School Resource Officers needed in all IOW schools

Published 9:44 am Wednesday, May 11, 2016

To the Editor:

In 2007, the Board of Supervisors initiated placing SROs in all nine schools as a safeguard against an extremely violent act in Isle of Wight, as occurred in a Pennsylvania school. Sheriff [Charlie] Phelps placed an SRO in each school each year thereafter thru 2011.To provide funding, the Supervisors put $340,000 initially and annually thereafter in Sheriff’s budget.

Sheriff [Mark] Marshall in 2012 removed SROs from all schools except the high and middle schools, leaving the elementary schools of Carrollton, Carrsville, Hardy and Windsor largely “unprotected.”

These four schools are somewhat remotely located in sparsely populated areas, thus more vulnerable to anyone/group bent on mayhem as has occurred at schools elsewhere in our USA since 2007, costing the lives of students and teachers/administrators.

To his credit, Mark has had “road deputies” passing thru check-in periodically during the school day. This is 1 percent protection vs. 99 percent “unprotected,” totally unsatisfactory by any standard.

Sheriff Marshall made the decision in 2012 that “road deputies” were more important than having SRO’s at “soft targets of opportunity,” as is presented by these somewhat remote schools.

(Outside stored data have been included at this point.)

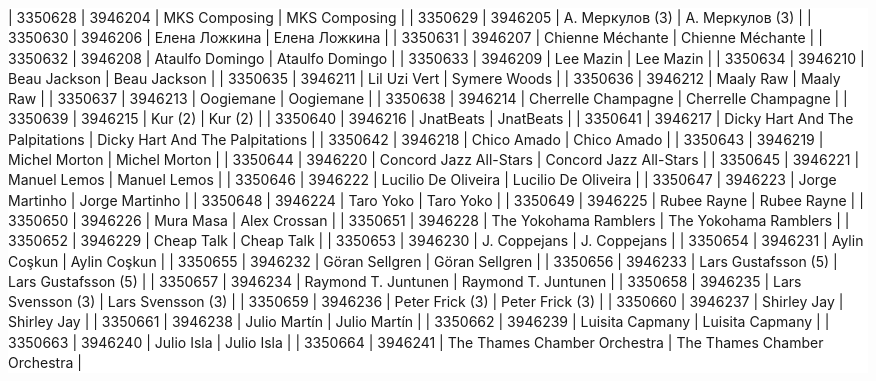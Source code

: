| 3350628 | 3946204 | MKS Composing | MKS Composing |
| 3350629 | 3946205 | А. Меркулов (3) | А. Меркулов (3) |
| 3350630 | 3946206 | Елена Ложкина | Елена Ложкина |
| 3350631 | 3946207 | Chienne Méchante | Chienne Méchante |
| 3350632 | 3946208 | Ataulfo Domingo | Ataulfo Domingo |
| 3350633 | 3946209 | Lee Mazin | Lee Mazin |
| 3350634 | 3946210 | Beau Jackson | Beau Jackson |
| 3350635 | 3946211 | Lil Uzi Vert | Symere Woods |
| 3350636 | 3946212 | Maaly Raw | Maaly Raw |
| 3350637 | 3946213 | Oogiemane | Oogiemane |
| 3350638 | 3946214 | Cherrelle Champagne | Cherrelle Champagne |
| 3350639 | 3946215 | Kur (2) | Kur (2) |
| 3350640 | 3946216 | JnatBeats | JnatBeats |
| 3350641 | 3946217 | Dicky Hart And The Palpitations | Dicky Hart And The Palpitations |
| 3350642 | 3946218 | Chico Amado | Chico Amado |
| 3350643 | 3946219 | Michel Morton | Michel Morton |
| 3350644 | 3946220 | Concord Jazz All-Stars | Concord Jazz All-Stars |
| 3350645 | 3946221 | Manuel Lemos | Manuel Lemos |
| 3350646 | 3946222 | Lucilio De Oliveira | Lucilio De Oliveira |
| 3350647 | 3946223 | Jorge Martinho | Jorge Martinho |
| 3350648 | 3946224 | Taro Yoko | Taro Yoko |
| 3350649 | 3946225 | Rubee Rayne | Rubee Rayne |
| 3350650 | 3946226 | Mura Masa | Alex Crossan |
| 3350651 | 3946228 | The Yokohama Ramblers | The Yokohama Ramblers |
| 3350652 | 3946229 | Cheap Talk | Cheap Talk |
| 3350653 | 3946230 | J. Coppejans | J. Coppejans |
| 3350654 | 3946231 | Aylin Coşkun | Aylin Coşkun |
| 3350655 | 3946232 | Göran Sellgren | Göran Sellgren |
| 3350656 | 3946233 | Lars Gustafsson (5) | Lars Gustafsson (5) |
| 3350657 | 3946234 | Raymond T. Juntunen | Raymond T. Juntunen |
| 3350658 | 3946235 | Lars Svensson (3) | Lars Svensson (3) |
| 3350659 | 3946236 | Peter Frick (3) | Peter Frick (3) |
| 3350660 | 3946237 | Shirley Jay | Shirley Jay |
| 3350661 | 3946238 | Julio Martín | Julio Martín |
| 3350662 | 3946239 | Luisita Capmany | Luisita Capmany |
| 3350663 | 3946240 | Julio Isla | Julio Isla |
| 3350664 | 3946241 | The Thames Chamber Orchestra | The Thames Chamber Orchestra |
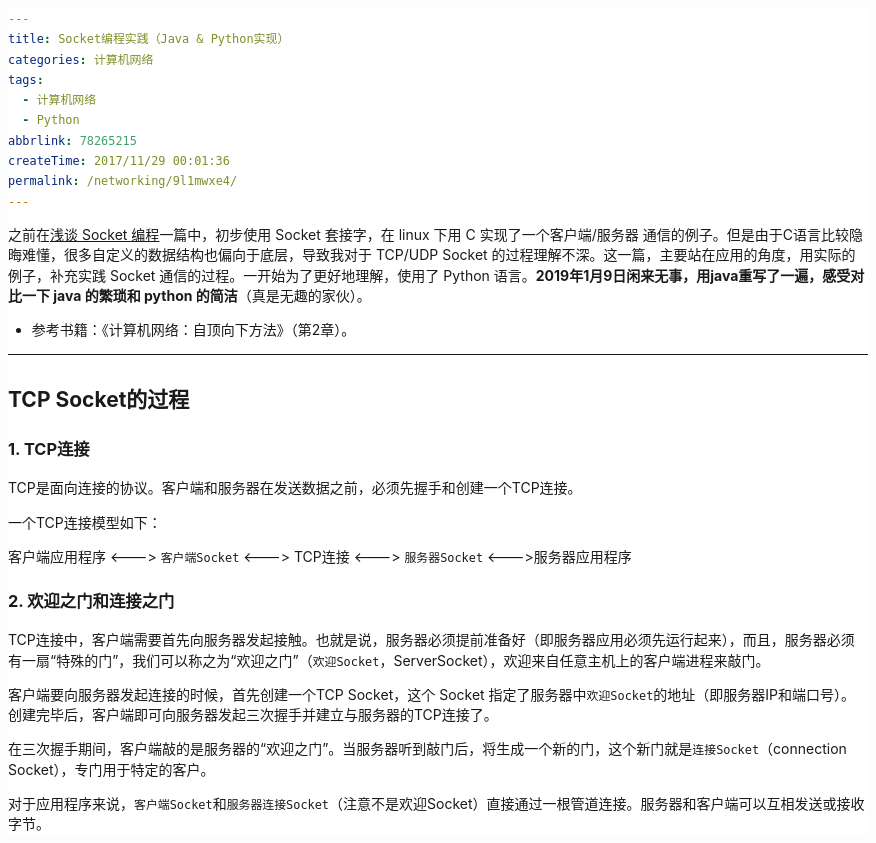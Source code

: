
 ```yaml
---
title: Socket编程实践（Java & Python实现）
categories: 计算机网络
tags:
  - 计算机网络
  - Python
abbrlink: 78265215
createTime: 2017/11/29 00:01:36
permalink: /networking/9l1mwxe4/
---
```


之前在[浅谈 Socket 编程](/networking/zuxk3sa2/)一篇中，初步使用 Socket 套接字，在 linux 下用 C 实现了一个客户端/服务器 通信的例子。但是由于C语言比较隐晦难懂，很多自定义的数据结构也偏向于底层，导致我对于 TCP/UDP Socket 的过程理解不深。这一篇，主要站在应用的角度，用实际的例子，补充实践 Socket 通信的过程。一开始为了更好地理解，使用了 Python 语言。**2019年1月9日闲来无事，用java重写了一遍，感受对比一下 java 的繁琐和 python 的简洁**（真是无趣的家伙）。

- 参考书籍：《计算机网络：自顶向下方法》（第2章）。

---



## TCP Socket的过程

### 1. TCP连接

TCP是面向连接的协议。客户端和服务器在发送数据之前，必须先握手和创建一个TCP连接。

一个TCP连接模型如下：

客户端应用程序 <---> `客户端Socket` <---> TCP连接 <--->  `服务器Socket` <--->服务器应用程序


### 2. 欢迎之门和连接之门

TCP连接中，客户端需要首先向服务器发起接触。也就是说，服务器必须提前准备好（即服务器应用必须先运行起来），而且，服务器必须有一扇“特殊的门”，我们可以称之为“欢迎之门”（`欢迎Socket`，ServerSocket），欢迎来自任意主机上的客户端进程来敲门。

客户端要向服务器发起连接的时候，首先创建一个TCP Socket，这个 Socket 指定了服务器中`欢迎Socket`的地址（即服务器IP和端口号）。创建完毕后，客户端即可向服务器发起三次握手并建立与服务器的TCP连接了。

在三次握手期间，客户端敲的是服务器的“欢迎之门”。当服务器听到敲门后，将生成一个新的门，这个新门就是`连接Socket`（connection Socket），专门用于特定的客户。

对于应用程序来说，`客户端Socket`和`服务器连接Socket`（注意不是欢迎Socket）直接通过一根管道连接。服务器和客户端可以互相发送或接收字节。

Westside is in very populated area of Smithfield and SPD is closer and more readily available. One-hundred percent presence is really needed here, too, I think.

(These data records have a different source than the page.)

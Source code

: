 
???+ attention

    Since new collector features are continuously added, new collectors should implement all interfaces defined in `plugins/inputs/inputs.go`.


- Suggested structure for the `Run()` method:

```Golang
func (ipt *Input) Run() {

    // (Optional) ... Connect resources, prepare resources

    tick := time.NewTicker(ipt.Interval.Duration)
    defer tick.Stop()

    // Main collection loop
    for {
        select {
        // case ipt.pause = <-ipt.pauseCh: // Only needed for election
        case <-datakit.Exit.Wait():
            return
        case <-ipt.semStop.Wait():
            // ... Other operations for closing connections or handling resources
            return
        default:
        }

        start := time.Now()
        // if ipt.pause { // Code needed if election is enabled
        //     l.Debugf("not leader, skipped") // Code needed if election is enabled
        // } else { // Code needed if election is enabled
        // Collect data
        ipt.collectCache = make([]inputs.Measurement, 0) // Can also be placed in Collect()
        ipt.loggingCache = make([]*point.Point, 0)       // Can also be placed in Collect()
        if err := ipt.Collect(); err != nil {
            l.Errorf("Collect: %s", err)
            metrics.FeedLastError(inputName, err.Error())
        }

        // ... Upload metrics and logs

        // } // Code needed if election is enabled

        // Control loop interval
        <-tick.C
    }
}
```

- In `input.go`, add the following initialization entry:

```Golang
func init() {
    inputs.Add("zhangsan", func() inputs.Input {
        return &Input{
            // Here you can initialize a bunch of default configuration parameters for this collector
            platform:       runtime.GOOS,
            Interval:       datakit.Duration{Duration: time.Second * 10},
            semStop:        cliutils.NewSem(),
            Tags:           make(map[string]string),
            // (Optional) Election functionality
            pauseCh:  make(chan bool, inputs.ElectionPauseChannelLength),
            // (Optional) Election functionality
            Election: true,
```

As a then-IWCS Board member this was very distressing.

I remain distressed over this as a citizen today.

A safe learning environment for students, etc., is a key Board objective. After meeting privately in 2012 with Mark and some former supervisors, individually, and publicaly voicing my concern at Board meetings, no one was compelled to cause the SROs to be put into the elementary schools and utilize the full $340,000 for what it was designated, initially.

By my estimate, about $200,000 of the $340,000 is being used “otherwise” by the Sheriff in the department since mid-2012. From a cost stand-point the Sheriff has a $4M-plus annual budget. This averages $122/citizen. The $340,000 for SROs averages a September to mid-June cost of $44 per child/teacher/administrator.

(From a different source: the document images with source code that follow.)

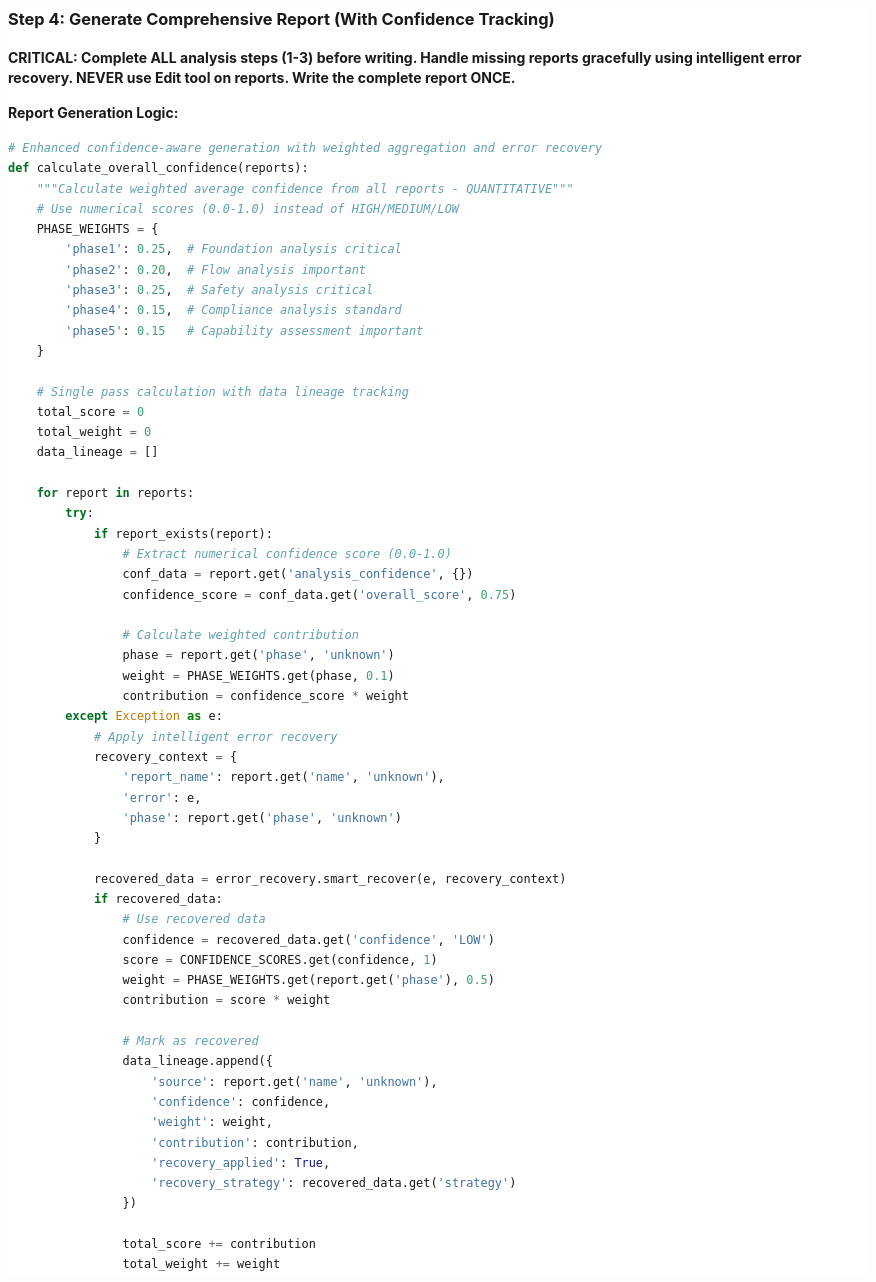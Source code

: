 ### Step 4: Generate Comprehensive Report (With Confidence Tracking)

**CRITICAL: Complete ALL analysis steps (1-3) before writing. Handle missing reports gracefully using intelligent error recovery. NEVER use Edit tool on reports. Write the complete report ONCE.**

**Report Generation Logic:**
```python
# Enhanced confidence-aware generation with weighted aggregation and error recovery
def calculate_overall_confidence(reports):
    """Calculate weighted average confidence from all reports - QUANTITATIVE"""
    # Use numerical scores (0.0-1.0) instead of HIGH/MEDIUM/LOW
    PHASE_WEIGHTS = {
        'phase1': 0.25,  # Foundation analysis critical
        'phase2': 0.20,  # Flow analysis important
        'phase3': 0.25,  # Safety analysis critical
        'phase4': 0.15,  # Compliance analysis standard
        'phase5': 0.15   # Capability assessment important
    }
    
    # Single pass calculation with data lineage tracking
    total_score = 0
    total_weight = 0
    data_lineage = []
    
    for report in reports:
        try:
            if report_exists(report):
                # Extract numerical confidence score (0.0-1.0)
                conf_data = report.get('analysis_confidence', {})
                confidence_score = conf_data.get('overall_score', 0.75)
                
                # Calculate weighted contribution
                phase = report.get('phase', 'unknown')
                weight = PHASE_WEIGHTS.get(phase, 0.1)
                contribution = confidence_score * weight
        except Exception as e:
            # Apply intelligent error recovery
            recovery_context = {
                'report_name': report.get('name', 'unknown'),
                'error': e,
                'phase': report.get('phase', 'unknown')
            }
            
            recovered_data = error_recovery.smart_recover(e, recovery_context)
            if recovered_data:
                # Use recovered data
                confidence = recovered_data.get('confidence', 'LOW')
                score = CONFIDENCE_SCORES.get(confidence, 1)
                weight = PHASE_WEIGHTS.get(report.get('phase'), 0.5)
                contribution = score * weight
                
                # Mark as recovered
                data_lineage.append({
                    'source': report.get('name', 'unknown'),
                    'confidence': confidence,
                    'weight': weight,
                    'contribution': contribution,
                    'recovery_applied': True,
                    'recovery_strategy': recovered_data.get('strategy')
                })
                
                total_score += contribution
                total_weight += weight
```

This is very economical cost for SROs in keeping with ensuring a “safe learning environment” in all IWCS learning centers.

The SRO cost would be 7.7percent of the Sheriff’s budget and .5 percent of the county’s proposed $71.8M 2016-17 budget. Certainly very economical protection.

Having worked successfully with Mark on numerous law enforcement issues over the years in the SPD Chief and county Sheriff positions, I have found him to be a real asset. He truly is a professional.

Where I have supported him 100 percent in past endeavors, this is a 7.7 percent cost area I totally disagree with, ever since he took his “short-sighted” action in 2012. SROs are more important than department paper-pushers he gave importance to in a 4/13 Smithfield Times article.

Now is the time for the Board of Supervisors in approving Sheriff’s $4M-plus budget they add a sentence “… and $340,000 is to be used annually henceforth in providing SROs in all IWCS learning centers,” … starting right now.